Material shown:
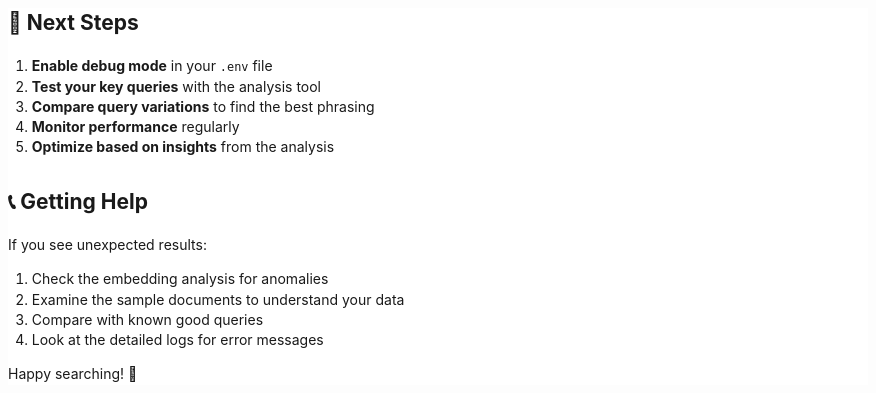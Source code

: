 ## 🎯 Next Steps

1. **Enable debug mode** in your `.env` file
2. **Test your key queries** with the analysis tool
3. **Compare query variations** to find the best phrasing
4. **Monitor performance** regularly
5. **Optimize based on insights** from the analysis

## 📞 Getting Help

If you see unexpected results:
1. Check the embedding analysis for anomalies
2. Examine the sample documents to understand your data
3. Compare with known good queries
4. Look at the detailed logs for error messages

Happy searching! 🚀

Problem requirements: Pull out all lines from the listing that contain the string "analysis".

Task answer:
2. **Test your key queries** with the analysis tool
5. **Optimize based on insights** from the analysis
1. Check the embedding analysis for anomalies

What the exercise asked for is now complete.